For Edward Thompson, socialist humanism was itself the end of the road begun with the humanist critique of Stalinism. He neither broke with socialism nor embraced revolutionary politics.
While this was in many ways an admirable position, the malign consequences of the elements of his old Stalinist politics that spilled over into his new perspectives eventually proved debilitating for the new left.
One aspect of this can be seen in the new left’s criticism of Lenin. In The Reasoner journal, Ken Alexander claimed that Leninist revolutionary parties were outdated. Socialist transitions in Eastern Europe, he argued, had proved that revolutions were unnecessary in the modern world.
Alexander set the tone of the new left’s rejection of Lenin, including that of Thompson, on the Stalinist assumption that the Eastern European states were “socialist”.
The short term political consequence of the new left’s anti-Leninism was a general disavowal of the project of building a socialist organisation independent of the Labour or Communist parties.
Thompson famously wrote, “The [Labour and trade union] bureaucracy will hold the machine, but the new left will hold the passes between it and the younger generation.”
However, practical politics is never kind to such abstract propositions, and the new left was quickly forced to make a choice for or against the Labour Party.

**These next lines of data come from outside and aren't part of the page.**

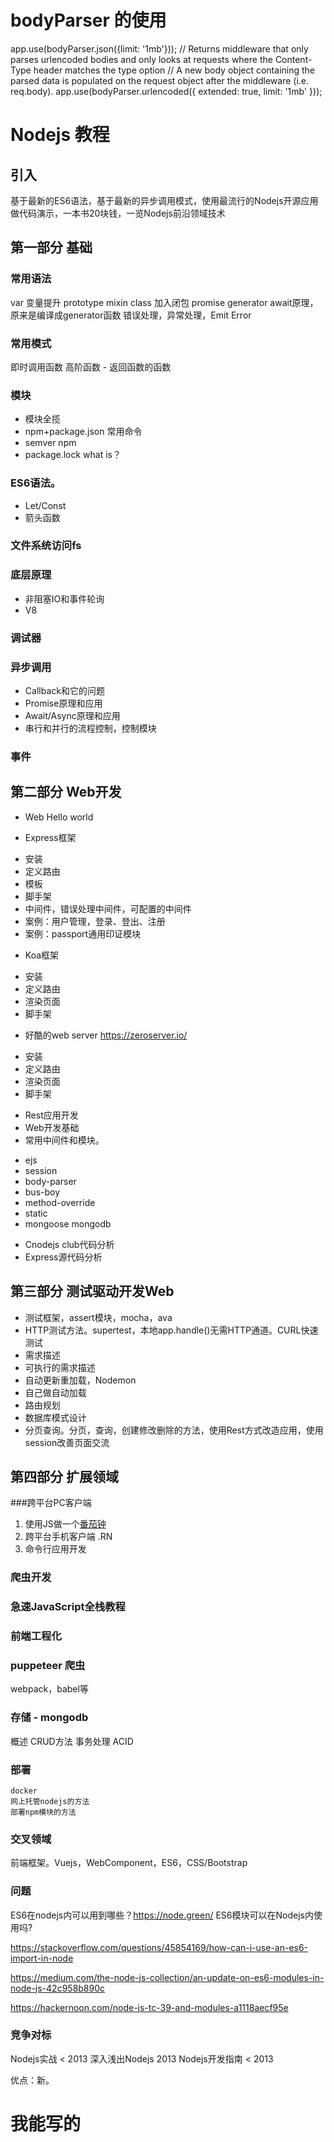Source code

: 

# bodyParser 的使用

app.use(bodyParser.json({limit: '1mb'}));
// Returns middleware that only parses urlencoded bodies and only looks at requests where the Content-Type header matches the type option
// A new body object containing the parsed data is populated on the request object after the middleware (i.e. req.body). 
app.use(bodyParser.urlencoded({ extended: true, limit: '1mb' }));


# Nodejs 教程

## 引入

基于最新的ES6语法，基于最新的异步调用模式，使用最流行的Nodejs开源应用做代码演示，一本书20块钱，一览Nodejs前沿领域技术

## 第一部分 基础

### 常用语法

var 变量提升
prototype
mixin
class
加入闭包
promise
generator
await原理，原来是编译成generator函数
错误处理，异常处理，Emit Error


### 常用模式

即时调用函数
高阶函数 - 返回函数的函数

### 模块

* 模块全揽
* npm+package.json 常用命令 
* semver npm 
* package.lock what is？

### ES6语法。

* Let/Const
* 箭头函数

### 文件系统访问fs

### 底层原理

* 非阻塞IO和事件轮询
* V8

### 调试器

### 异步调用

* Callback和它的问题
* Promise原理和应用
* Await/Async原理和应用
* 串行和并行的流程控制，控制模块

### 事件

## 第二部分 Web开发

* Web Hello world
   
* Express框架

- 安装
- 定义路由
- 模板
- 脚手架
- 中间件，错误处理中间件，可配置的中间件
- 案例：用户管理，登录、登出、注册
- 案例：passport通用印证模块

* Koa框架

- 安装
- 定义路由
- 渲染页面
- 脚手架

* 好酷的web server https://zeroserver.io/

- 安装
- 定义路由
- 渲染页面
- 脚手架

* Rest应用开发
* Web开发基础
* 常用中间件和模块。

- ejs
- session
- body-parser
- bus-boy
- method-override
- static
- mongoose mongodb
* Cnodejs club代码分析
* Express源代码分析

## 第三部分 测试驱动开发Web

* 测试框架，assert模块，mocha，ava
* HTTP测试方法。supertest，本地app.handle()无需HTTP通道。CURL快速测试
* 需求描述
* 可执行的需求描述
* 自动更新重加载，Nodemon
* 自己做自动加载
* 路由规划
* 数据库模式设计
* 分页查询。分页，查询，创建修改删除的方法，使用Rest方式改造应用，使用session改善页面交流

## 第四部分 扩展领域

###跨平台PC客户端

1. 使用JS做一个[番茄钟](https://itunes.apple.com/cn/app/focus-timer/id880565132?mt=12)
2. 跨平台手机客户端 .RN
3. 命令行应用开发

### 爬虫开发

### 急速JavaScript全栈教程
### 前端工程化
### puppeteer 爬虫


webpack，babel等

### 存储 - mongodb

概述
CRUD方法
事务处理 ACID


### 部署

    docker
    网上托管nodejs的方法
    部署npm模块的方法
### 交叉领域

前端框架。Vuejs，WebComponent，ES6，CSS/Bootstrap

### 问题

ES6在nodejs内可以用到哪些？https://node.green/
ES6模块可以在Nodejs内使用吗?

https://stackoverflow.com/questions/45854169/how-can-i-use-an-es6-import-in-node

https://medium.com/the-node-js-collection/an-update-on-es6-modules-in-node-js-42c958b890c

https://hackernoon.com/node-js-tc-39-and-modules-a1118aecf95e

### 竞争对标

Nodejs实战	< 2013
深入浅出Nodejs 2013
Nodejs开发指南 < 2013

优点：新。

# 我能写的

    


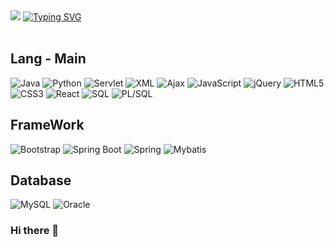 <!-- 타이틀 -->
<div align="left">
  <!-- Main -->
  <img src="https://capsule-render.vercel.app/api?text=Welcome-nl-BRI%20GitHub&fontColor=FFFFFF&stroke=000000&strokeWidth=2&type=waving&color=0:B7FFC7,100:BBD5FB&animation=twinkling&fontAlign=30&height=180"/>
  <!-- Sub -->
  <a href="https://git.io/typing-svg"><img src="https://readme-typing-svg.demolab.com? font=Fira+Code&pause=1000&color=000000&center=true&vCenter=true&multiline=true&random=true&width=435&lines=%EB%8B%A4%EC%96%91%ED%95%9C+%EA%B8%B0%EC%88%A0%2C+%ED%94%84%EB%A1%9C%EC%A0%9D%ED%8A%B8+%EC%A0%80%EC%9E%A5+Git+Hub" 
  alt="Typing SVG" /></a>
</div>
<br/>

<div>
  <!-- 뱃지 -->
  <h2>Lang - Main</h2>
  <!-- 언어 -->
  <img alt="Java" src ="https://img.shields.io/badge/Java-FF9950.svg?&style=for-the-badge&logo=Java&logoColor=white"/>
  <img alt="Python" src ="https://img.shields.io/badge/Python-3776AB.svg?&style=for-the-badge&logo=Python&logoColor=white"/>
  <!-- <img alt="jsp" src ="https://img.shields.io/badge/Servlet-030303.svg?&style=for-the-badge&logo=jsp&logoColor=white"/> -->
  <img alt="Servlet" src ="https://img.shields.io/badge/Servlet-030303.svg?&style=for-the-badge&logo=Servlet&logoColor=white"/>
  <img alt="XML" src ="https://img.shields.io/badge/XML-041E42.svg?&style=for-the-badge&logo=XML&logoColor=white"/>
  <img alt="Ajax" src ="https://img.shields.io/badge/Ajax-4B4B77.svg?&style=for-the-badge&logo=Ajax&logoColor=white"/>
  <img alt="JavaScript" src ="https://img.shields.io/badge/JavaScript-F7DF1E.svg?&style=for-the-badge&logo=JavaScript&logoColor=white"/>
  <img alt="jQuery" src ="https://img.shields.io/badge/jQuery-0769AD.svg?&style=for-the-badge&logo=jQuery&logoColor=white"/>
  <img alt="HTML5" src ="https://img.shields.io/badge/HTML5-E34F26.svg?&style=for-the-badge&logo=HTML5&logoColor=white"/>
  <img alt="CSS3" src ="https://img.shields.io/badge/CSS3-1572B6.svg?&style=for-the-badge&logo=CSS3&logoColor=white"/>
  <img alt="React" src ="https://img.shields.io/badge/React-61DAFB.svg?&style=for-the-badge&logo=React&logoColor=white"/>
  <img alt="SQL" src ="https://img.shields.io/badge/SQL-0E353D.svg?&style=for-the-badge&logo=SQL&logoColor=white"/>
  <img alt="PL/SQL" src ="https://img.shields.io/badge/PL/SQL-273A60.svg?&style=for-the-badge&logo=PL/SQL&logoColor=white"/>

  <h2>FrameWork</h2>
    <img alt="Bootstrap" src ="https://img.shields.io/badge/Bootstrap-7952B3.svg?&style=for-the-badge&logo=Bootstrap&logoColor=white"/>
    <img alt="Spring Boot" src ="https://img.shields.io/badge/Spring Boot-6DB33F.svg?&style=for-the-badge&logo=Spring Boot&logoColor=white"/>
    <img alt="Spring" src ="https://img.shields.io/badge/Spring-6DB33F.svg?&style=for-the-badge&logo=Spring&logoColor=white"/>
    <img alt="Mybatis" src ="https://img.shields.io/badge/Mybatis-6100A5.svg?&style=for-the-badge&logo=Mybatis&logoColor=white"/>
  
  <h2>Database</h2>
  <img alt="MySQL" src ="https://img.shields.io/badge/MySQL-4479A1.svg?&style=for-the-badge&logo=MySQL&logoColor=white"/>
  <img alt="Oracle" src ="https://img.shields.io/badge/Oracle-F80000.svg?&style=for-the-badge&logo=Oracle&logoColor=white"/>
</div>


### Hi there 👋

<!--
**seung567/seung567** is a ✨ _special_ ✨ repository because its `README.md` (this file) appears on your GitHub profile.

Here are some ideas to get you started:

- 🔭 I’m currently working on ...
- 🌱 I’m currently learning ...
- 👯 I’m looking to collaborate on ...
- 🤔 I’m looking for help with ...
- 💬 Ask me about ...
- 📫 How to reach me: ...
- 😄 Pronouns: ...
- ⚡ Fun fact: ...
-->
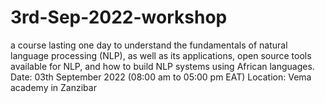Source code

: # 3rd-Sep-2022-workshop
 a course lasting one day to understand the fundamentals of natural language processing (NLP), as well as its applications, open source tools available for NLP, and how to build NLP systems using African languages.  Date: 03th September 2022 (08:00 am to 05:00 pm EAT)  Location: Vema academy in Zanzibar
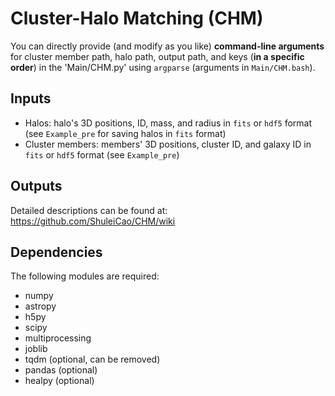 # Cluster-Halo Matching (CHM)
You can directly provide (and modify as you like) **command-line arguments** for cluster member path, halo path, output path, and keys (**in a specific order**) in the 'Main/CHM.py' using `argparse` (arguments in `Main/CHM.bash`).
## Inputs
* Halos: halo's 3D positions, ID, mass, and radius in `fits` or `hdf5` format (see `Example_pre` for saving halos in `fits` format)
* Cluster members: members' 3D positions, cluster ID, and galaxy ID in `fits` or `hdf5` format (see `Example_pre`)
## Outputs
Detailed descriptions can be found at: https://github.com/ShuleiCao/CHM/wiki

## Dependencies
The following modules are required:
* numpy
* astropy
* h5py
* scipy
* multiprocessing
* joblib
* tqdm (optional, can be removed)
* pandas (optional)
* healpy (optional) 
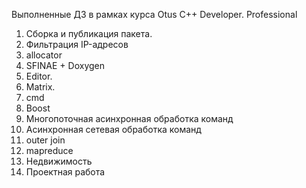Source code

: Выполненные ДЗ в рамках курса Otus C++ Developer. Professional

1.  Сборка и публикация пакета.	
2.  Фильтрация IP-адресов	
3.  allocator	
4.  SFINAE + Doxygen	
5.  Editor.	
6.  Matrix.
7.  cmd
8.  Boost
9.  Многопоточная асинхронная обработка команд
10. Асинхронная сетевая обработка команд
11. outer join
12. mapreduce
13. Недвижимость
14. Проектная работа

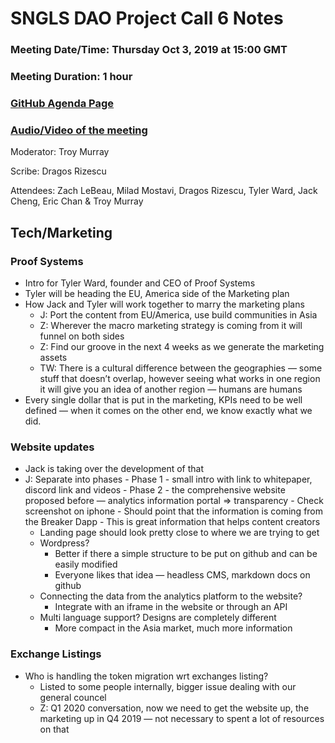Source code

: # SNGLS DAO Project Call 6 Notes

### Meeting Date/Time: Thursday Oct 3, 2019 at 15:00 GMT
### Meeting Duration: 1 hour
### [GitHub Agenda Page](https://github.com/SingularDTV/snglsdao-pm/issues/8)
### [Audio/Video of the meeting]()
Moderator: Troy Murray

Scribe: Dragos Rizescu

Attendees: Zach LeBeau, Milad Mostavi, Dragos Rizescu, Tyler Ward, Jack Cheng, Eric Chan & Troy Murray

## Tech/Marketing

### Proof Systems
- Intro for Tyler Ward, founder and CEO of Proof Systems
- Tyler will be heading the EU, America side of the Marketing plan
- How Jack and Tyler will work together to marry the marketing plans
    - J: Port the content from EU/America, use build communities in Asia
    - Z: Wherever the macro marketing strategy is coming from it will funnel on both sides
    - Z: Find our groove in the next 4 weeks as we generate the marketing assets
    - TW: There is a cultural difference between the geographies — some stuff that doesn’t overlap, however seeing what works in one region it will give you an idea of another region — humans are humans
- Every single dollar that is put in the marketing, KPIs need to be well defined — when it comes on the other end, we know exactly what we did.

### Website updates
- Jack is taking over the development of that
- J: Separate into phases
        - Phase 1 - small intro with link to whitepaper, discord link and videos
        - Phase 2 - the comprehensive website proposed before — analytics information portal => transparency
            - Check screenshot on iphone
            - Should point that the information is coming from the Breaker Dapp
            - This is great information that helps content creators
    - Landing page should look pretty close to where we are trying to get
    - Wordpress?
        - Better if there a simple structure to be put on github and can be easily modified
        - Everyone likes that idea — headless CMS, markdown docs on github
    - Connecting the data from the analytics platform to the website?
        - Integrate with an iframe in the website or through an API
    - Multi language support? Designs are completely different
         - More compact in the Asia market, much more information
    
### Exchange Listings
- Who is handling the token migration wrt exchanges listing?
    - Listed to some people internally, bigger issue dealing with our general councel
    - Z: Q1 2020 conversation, now we need to get the website up, the marketing up in Q4 2019 — not necessary to spent a lot of resources on that



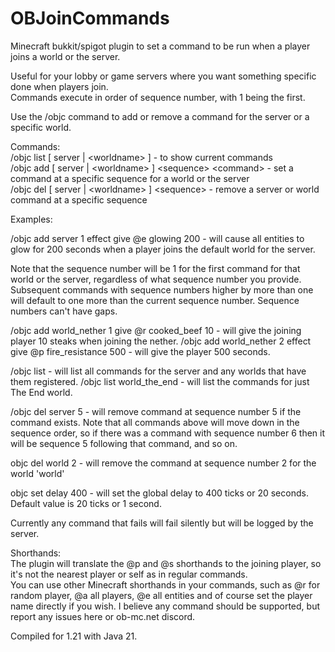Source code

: # OBJoinCommands
Minecraft bukkit/spigot plugin to set a command to be run when a player joins a world or the server.

Useful for your lobby or game servers where you want something specific done when players join.<br />
Commands execute in order of sequence number, with 1 being the first.

Use the /objc command to add or remove a command for the server or a specific world.

Commands:<br />
/objc list [ server | &lt;worldname&gt; ] - to show current commands<br />
/objc add [ server | &lt;worldname&gt; ] &lt;sequence&gt; &lt;command&gt; - set a command at a specific sequence for a world or the server<br />
/objc del [ server | &lt;worldname&gt; ] &lt;sequence&gt; - remove a server or world command at a specific sequence<br />

Examples:

/objc add server 1 effect give @e glowing 200 - will cause all entities to glow for 200 seconds when a player joins the default world for the server.

Note that the sequence number will be 1 for the first command for that world or the server, regardless of what sequence number you provide. Subsequent
commands with sequence numbers higher by more than one will default to one more than the current sequence number. Sequence numbers can't have gaps.

/objc add world_nether 1 give @r cooked_beef 10 - will give the joining player 10 steaks when joining the nether.
/objc add world_nether 2 effect give @p fire_resistance 500 - will give the player 500 seconds.

/objc list - will list all commands for the server and any worlds that have them registered.
/objc list world_the_end - will list the commands for just The End world.

/objc del server 5 - will remove command at sequence number 5 if the command exists. Note that all commands above will move down in the
sequence order, so if there was a command with sequence number 6 then it will be sequence 5 following that command, and so on.

objc del world 2 - will remove the command at sequence number 2 for the world 'world'

objc set delay 400 - will set the global delay to 400 ticks or 20 seconds. Default value is 20 ticks or 1 second.

Currently any command that fails will fail silently but will be logged by the server.

Shorthands:<br />
The plugin will translate the @p and @s shorthands to the joining player, so it's not the nearest player or self as in regular commands.<br />
You can use other Minecraft shorthands in your commands, such as @r for random player, @a all players, @e all entities and of course set
the player name directly if you wish. I believe any command should be supported, but report any issues here or ob-mc.net discord.


Compiled for 1.21 with Java 21.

While many supported Lawrence Daly’s successful independent socialist campaign in West Fife, this was seen as a local aberration with few wider lessons.
At a national level, the new left was drawn into campaigning for Labour against the Tories as the 1959 election approached. At one level there was very little else a small group of socialists could have hoped to achieve at this juncture.
Nevertheless, the rejection of revolutionary politics within new left circles helped foster the belief that socialism could be achieved through parliament, if the Labour Party could be won over to socialism.
After defeat at the polls, most of the new left threw themselves into activity within the Labour Party. Initially, this strategy seemed to pay off as the left won conference decisions in 1960 on unilateral nuclear disarmament and to keep Clause IV of the party’s constitution.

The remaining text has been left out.